LION: Linear Group RNN for 3D Object Detection in Point Clouds

Authors: Zhe Liu, Jinghua Hou, Xinyu Wang, Xiaoqing Ye, Jingdong Wang, Hengshuang Zhao, Xiang Bai

NeurIPS 2024 | Conference PDF | Archive PDF | Plain Text | LLM Run Details

Reproducibility Variable Result LLM Response
Research Type Experimental Extensive experiments verify the effectiveness of the proposed components and the generalization of our LION on different linear group RNN operators including Mamba, RWKV, and Ret Net.
Researcher Affiliation Collaboration 1Huazhong University of Science and Technology 2The University of Hong Kong 3Baidu Inc., China
Pseudocode No The paper presents architectural diagrams (e.g., Figure 2, Figure 3) but does not include formal pseudocode or algorithm blocks.
Open Source Code No We plan to provide all code for reproducing the results after the manuscript is accepted.
Open Datasets Yes Waymo Open dataset (WOD) [52] is a well-known benchmark for large-scale outdoor 3D perception, comprising 1150 scenes which are divided into 798 scenes for training, 202 scenes for validation, and 150 scenes for testing.
Dataset Splits Yes Waymo Open dataset (WOD) [52] is a well-known benchmark for large-scale outdoor 3D perception, comprising 1150 scenes which are divided into 798 scenes for training, 202 scenes for validation, and 150 scenes for testing.
Hardware Specification Yes We train our model 24 epochs with a batch size of 16 on 8 NVIDIA Tesla V100 GPUs.
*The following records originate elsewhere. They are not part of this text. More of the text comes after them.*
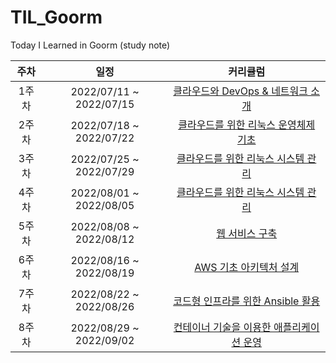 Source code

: # TIL_Goorm
Today I Learned in Goorm (study note)

| 주차  |          일정           |                           커리큘럼                           |
| :---: | :---------------------: | :----------------------------------------------------------: |
| 1주차 | 2022/07/11 ~ 2022/07/15 | [클라우드와 DevOps & 네트워크 소개](https://github.com/root-devvoo/TIL_Goorm/tree/main/1%EC%A3%BC%EC%B0%A8) |
| 2주차 | 2022/07/18 ~ 2022/07/22 | [클라우드를 위한 리눅스 운영체제 기초](https://github.com/root-devvoo/TIL_Goorm/tree/main/2%EC%A3%BC%EC%B0%A8) |
| 3주차 | 2022/07/25 ~ 2022/07/29 | [클라우드를 위한 리눅스 시스템 관리](https://github.com/root-devvoo/TIL_Goorm/tree/main/3%EC%A3%BC%EC%B0%A8) |
| 4주차 | 2022/08/01 ~ 2022/08/05 | [클라우드를 위한 리눅스 시스템 관리](https://github.com/root-devvoo/TIL_Goorm/tree/main/4%EC%A3%BC%EC%B0%A8) |
| 5주차 | 2022/08/08 ~ 2022/08/12 | [웹 서비스 구축](https://github.com/root-devvoo/TIL_Goorm/tree/main/5%EC%A3%BC%EC%B0%A8) |
| 6주차 | 2022/08/16 ~ 2022/08/19 | [AWS 기초 아키텍처 설계](https://github.com/root-devvoo/TIL_Goorm/tree/main/6%EC%A3%BC%EC%B0%A8) |
| 7주차 | 2022/08/22 ~ 2022/08/26 | [코드형 인프라를 위한 Ansible 활용](https://github.com/root-devvoo/TIL_Goorm/tree/main/7%EC%A3%BC%EC%B0%A8) |
| 8주차 | 2022/08/29 ~ 2022/09/02 | [컨테이너 기술을 이용한 애플리케이션 운영](https://github.com/root-devvoo/TIL_Goorm/tree/main/8%EC%A3%BC%EC%B0%A8) |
Software Dependencies No The paper mentions using specific datasets and following previous methods' settings (e.g., using DSVT's grid size, detection head, loss function, learning rate, and optimizer) but does not list specific software dependencies with version numbers (e.g., PyTorch 1.x, CUDA 11.x).
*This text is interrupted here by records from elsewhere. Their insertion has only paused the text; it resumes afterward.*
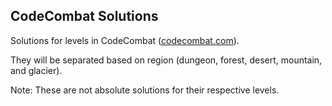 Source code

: ## CodeCombat Solutions
Solutions for levels in CodeCombat ([codecombat.com][]).

They will be separated based on region (dungeon, forest, desert, mountain, and glacier).

Note: These are not absolute solutions for their respective levels.

[codecombat.com]: http://www.codecombat.com/
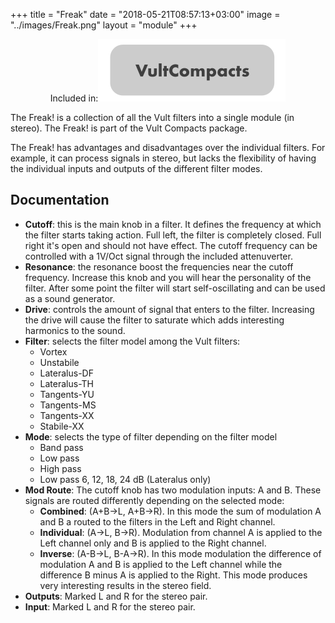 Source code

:+++
title = "Freak"
date = "2018-05-21T08:57:13+03:00"
image = "../images/Freak.png"
layout = "module"
+++

<center>Included in:<img src="../images/VultCompactsSticker.svg"> </center>

The Freak! is a collection of all the Vult filters into a single module (in stereo). The Freak! is part of the Vult Compacts package.

The Freak! has advantages and disadvantages over the individual filters. For example, it can process signals in stereo, but lacks the flexibility of having the individual inputs and outputs of the different filter modes.

## Documentation

- **Cutoff**: this is the main knob in a filter. It defines the frequency at which the filter starts taking action. Full left, the filter is completely closed. Full right it's open and should not have effect. The cutoff frequency can be controlled with a 1V/Oct signal through the included attenuverter.
- **Resonance**: the resonance boost the frequencies near the cutoff frequency. Increase this knob and you will hear the personality of the filter. After some point the filter will start self-oscillating and can be used as a sound generator.
- **Drive**: controls the amount of signal that enters to the filter. Increasing the drive will cause the filter to saturate which adds interesting harmonics to the sound.
- **Filter**: selects the filter model among the Vult filters:
   - Vortex
   - Unstabile
   - Lateralus-DF
   - Lateralus-TH
   - Tangents-YU
   - Tangents-MS
   - Tangents-XX
   - Stabile-XX
- **Mode**: selects the type of filter depending on the filter model
   - Band pass
   - Low pass
   - High pass
   - Low pass 6, 12, 18, 24 dB (Lateralus only)
- **Mod Route**: The cutoff knob has two modulation inputs: A and B. These signals are routed differently depending on the selected mode:
   - **Combined**: (A+B->L, A+B->R). In this mode the sum of modulation A and B a routed to the filters in the Left and Right channel.
   - **Individual**: (A->L, B->R). Modulation from channel A is applied to the Left channel only and B is applied to the Right channel.
   - **Inverse**: (A-B->L, B-A->R). In this mode modulation the difference of modulation A and B is applied to the Left channel while the difference B minus A is applied to the Right. This mode produces very interesting results in the stereo field.
- **Outputs**: Marked L and R for the stereo pair.
- **Input**: Marked L and R for the stereo pair.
Experiment Setup Yes On the WOD, we keep the same channel dimension C = 64 for all LION blocks in LION-Mamba, LION-RWKV, and LION-Ret Net... We follow DSVT-Voxel [60] to set the grid size as (0.32m, 0.32m, 0.1875m). The number of LION blocks N is set to 4. For these four LION blocks, the window sizes (Tx, Ty, Tz) are set to (13, 13, 32), (13, 13, 16), (13, 13, 8), and (13, 13, 4), and the corresponding group sizes K are 4096, 2048, 1024, 512, respectively. Besides, we adopt the same center-based detection head and loss function as DSVT [60] for fair comparison. In the voxel generation, we set the ratio r = 0.2 to balance the performance and computation cost.